[Opening Materials provided section]

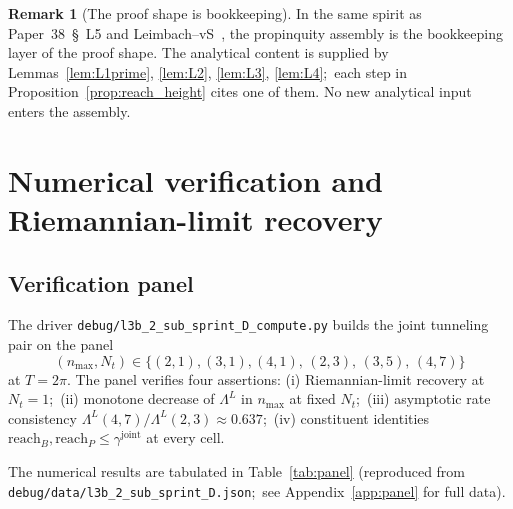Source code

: \documentclass[11pt,a4paper]{article}
\theoremstyle{plain}
\theoremstyle{definition}
\newtheorem{remark}[theorem]{Remark}
\newcommand{\nmax}{n_{\max}}
\newcommand{\Nt}{N_{t}}
\newcommand{\Lprop}{\Lambda^{L}}
\newcommand{\gammajoint}{\gamma^{\mathrm{joint}}}
\begin{document}
\begin{remark}[The proof shape is bookkeeping]\label{rem:bookkeeping}
In the same spirit as Paper~38~\S~L5 and
Leimbach--vS~\cite{leimbach_vs2024}, the propinquity assembly is the
bookkeeping layer of the proof shape. The analytical content is
supplied by Lemmas~\ref{lem:L1prime}, \ref{lem:L2}, \ref{lem:L3},
\ref{lem:L4};\ each step in Proposition~\ref{prop:reach_height} cites
one of them. No new analytical input enters the assembly.
\end{remark}

\section{Numerical verification and Riemannian-limit recovery}
\label{sec:numerical}

\subsection{Verification panel}\label{sec:panel}

The driver \texttt{debug/l3b\_2\_sub\_sprint\_D\_compute.py} builds the
joint tunneling pair on the panel
\begin{equation*}
   (\nmax, \Nt) \in \{(2, 1), (3, 1), (4, 1),\, (2, 3),\, (3, 5),\, (4, 7)\}
\end{equation*}
at $T = 2\pi$. The panel verifies four assertions:
(i) Riemannian-limit recovery at $\Nt = 1$;\
(ii) monotone decrease of $\Lprop$ in $\nmax$ at fixed $\Nt$;\
(iii) asymptotic rate consistency $\Lprop(4, 7) / \Lprop(2, 3) \approx
0.637$;\
(iv) constituent identities
$\mathrm{reach}_{B}, \mathrm{reach}_{P} \le \gammajoint$ at every cell.

The numerical results are tabulated in Table~\ref{tab:panel}
(reproduced from \texttt{debug/data/l3b\_2\_sub\_sprint\_D.json};\ see
Appendix~\ref{app:panel} for full data).
\end{document}
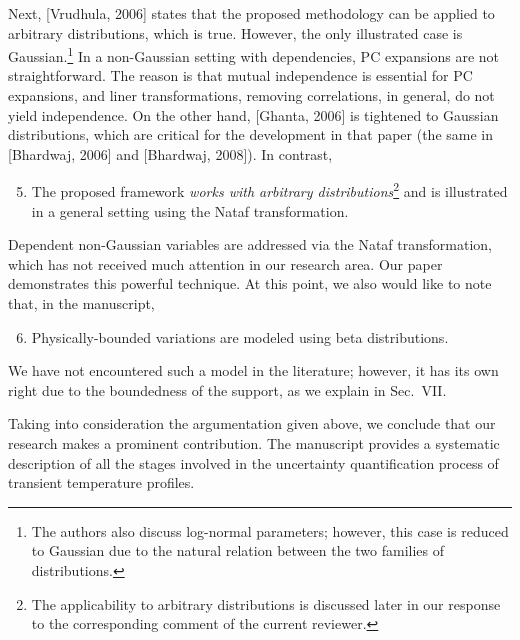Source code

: \begin{authors}
Next, [Vrudhula, 2006] states that the proposed methodology can be applied to arbitrary distributions, which is true.
However, the only illustrated case is Gaussian.\footnote{The authors also discuss log-normal parameters; however, this case is reduced to Gaussian due to the natural relation between the two families of distributions.}
In a non-Gaussian setting with dependencies, PC expansions are not straightforward.
The reason is that mutual independence is essential for PC expansions, and liner transformations, removing correlations, in general, do not yield independence.
On the other hand, [Ghanta, 2006] is tightened to Gaussian distributions, which are critical for the development in that paper (the same in [Bhardwaj, 2006] and [Bhardwaj, 2008]).
In contrast,
\begin{enumerate}
  \setcounter{enumi}{4}
  \item The proposed framework \emph{works with arbitrary distributions}\footnote{The applicability to arbitrary distributions is discussed later in our response to the corresponding comment of the current reviewer.} and is illustrated in a general setting using the Nataf transformation.
\end{enumerate}
Dependent non-Gaussian variables are addressed via the Nataf transformation, which has not received much attention in our research area.
Our paper demonstrates this powerful technique.
At this point, we also would like to note that, in the manuscript,
\begin{enumerate}
  \setcounter{enumi}{5}
  \item Physically-bounded variations are modeled using beta distributions.
\end{enumerate}
We have not encountered such a model in the literature; however, it has its own right due to the boundedness of the support, as we explain in Sec.~VII.

Taking into consideration the argumentation given above, we conclude that our research makes a prominent contribution.
The manuscript provides a systematic description of all the stages involved in the uncertainty quantification process of transient temperature profiles.




\end{authors}


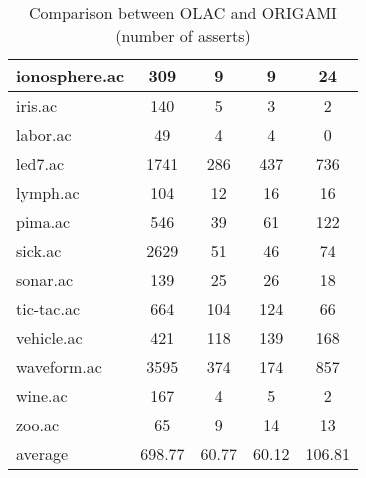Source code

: \begin{table}[htbp]
\begin{tabular}{|l|c|c|c|c|}
		\hline
		ionosphere.ac   & 309           & 9                  & 9                        & 24                            \\
		\hline
		iris.ac         & 140           & 5                  & 3                        & 2                             \\
		\hline
		labor.ac        & 49            & 4                  & 4                        & 0                             \\
		\hline
		led7.ac         & 1741          & 286                & 437                      & 736                           \\
		\hline
		lymph.ac        & 104           & 12                 & 16                       & 16                            \\
		\hline
		pima.ac         & 546           & 39                 & 61                       & 122                           \\
		\hline
		sick.ac         & 2629          & 51                 & 46                       & 74                            \\
		\hline
		sonar.ac        & 139           & 25                 & 26                       & 18                            \\
		\hline
		tic-tac.ac      & 664           & 104                & 124                      & 66                            \\
		\hline
		vehicle.ac      & 421           & 118                & 139                      & 168                           \\
		\hline
		waveform.ac     & 3595          & 374                & 174                      & 857                           \\
		\hline
		wine.ac         & 167           & 4                  & 5                        & 2                             \\
		\hline
		zoo.ac          & 65            & 9                  & 14                       & 13                            \\
		\hline
		average         & 698.77        & 60.77              & 60.12                    & 106.81                        \\
		\hline
		\end{tabular}
	\caption{Comparison between OLAC and ORIGAMI (number of asserts)}
	\label{tab:comparison_olac_origami}
\end{table}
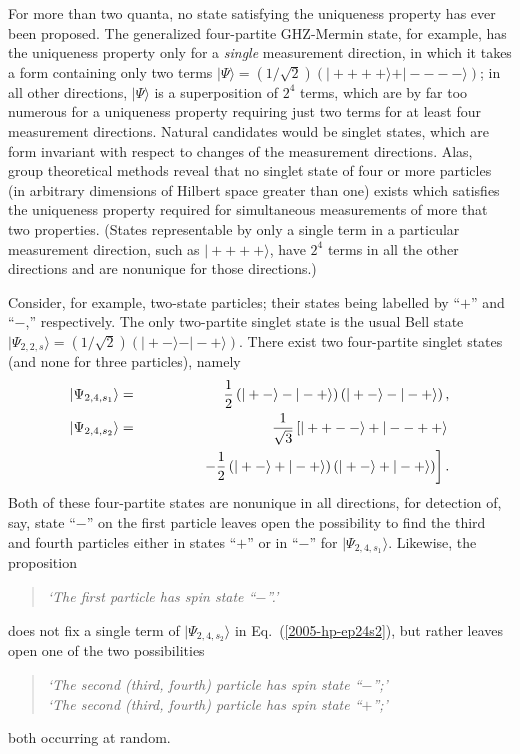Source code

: \documentclass[pra,amsfonts,showpacs,preprint,showkeys]{revtex4}
\begin{document}
For more than two quanta, no state satisfying the uniqueness property
has ever been proposed.
The generalized four-partite GHZ-Mermin state, for example,
has the uniqueness property only for a {\em single} measurement direction,
in which it takes a form containing only two terms
$\vert \Psi \rangle =(1/\sqrt{2})(\vert ++++\rangle + \vert ----\rangle )$;
in all other directions, $\vert \Psi \rangle$ is a superposition of $2^4$ terms,
which are by far too numerous for a uniqueness property requiring just two terms for
at least four measurement directions.
Natural candidates would be singlet states, which are form invariant with respect to changes of
the measurement directions.
Alas, group theoretical methods reveal that no singlet state of four or more particles
(in arbitrary dimensions of Hilbert space greater than one) exists which satisfies the uniqueness
property required for simultaneous measurements of more that two properties.
(States representable by only a single term in a particular measurement direction,
such as  $\vert ++++\rangle$,
have $2^4$ terms in all the other directions and are nonunique for those directions.)

Consider, for example, two-state particles; their states being labelled by
``$+$'' and ``$-$,'' respectively.
The only two-partite singlet state is the usual Bell state
$\vert \Psi_{2,2,s} \rangle =(1/\sqrt{2})(\vert + - \rangle - \vert - + \rangle )$.
There exist two four-partite singlet states (and none for three particles), namely
\begin{eqnarray}
\vert \Psi_{2,4,s_1} \rangle
&=&
{1\over 2}
\left(
\vert +- \rangle -
\vert -+ \rangle
\right)
\left(
\vert +- \rangle -
\vert -+ \rangle
\right)
,\\
\vert \Psi_{2,4,s_2} \rangle
&=&
{1\over \sqrt{3}}\left[
\vert ++-- \rangle +
\vert --++ \rangle
 \right. \nonumber \\
&&\qquad
\qquad
\left.
-  {1\over 2}
\left(
\vert +- \rangle +
\vert -+ \rangle
\right)
\left(
\vert +- \rangle +
\vert -+ \rangle
\right)
\right]
.
\label{2005-hp-ep24s2}
\end{eqnarray}
Both of these four-partite states are nonunique in all directions,
for detection of, say, state ``$-$'' on the first particle leaves open the possibility
to find the third and fourth particles either in states ``$+$'' or in ``$-$''
for $\vert \Psi_{2,4,s_1} \rangle$.
Likewise,
the proposition
\begin{quote}
{\em `The first particle has spin state ``$-$''.'}
\end{quote}
does not fix a single term  of $\vert \Psi_{2,4,s_2} \rangle$
in Eq.~(\ref{2005-hp-ep24s2}), but rather leaves open one of the two possibilities
\begin{quote}
{\em `The second (third, fourth) particle has spin state ``$-$'';'}\\
{\em `The second (third, fourth) particle has spin state ``$+$'';'}
\end{quote}
both occurring at random.
\end{document}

[Closing Materials provided section]

• [Task description]
Read through the records above and copy the lines that contain "limit".

• [Final answer]
\section{Numerical verification and Riemannian-limit recovery}
(i) Riemannian-limit recovery at $\Nt = 1$;\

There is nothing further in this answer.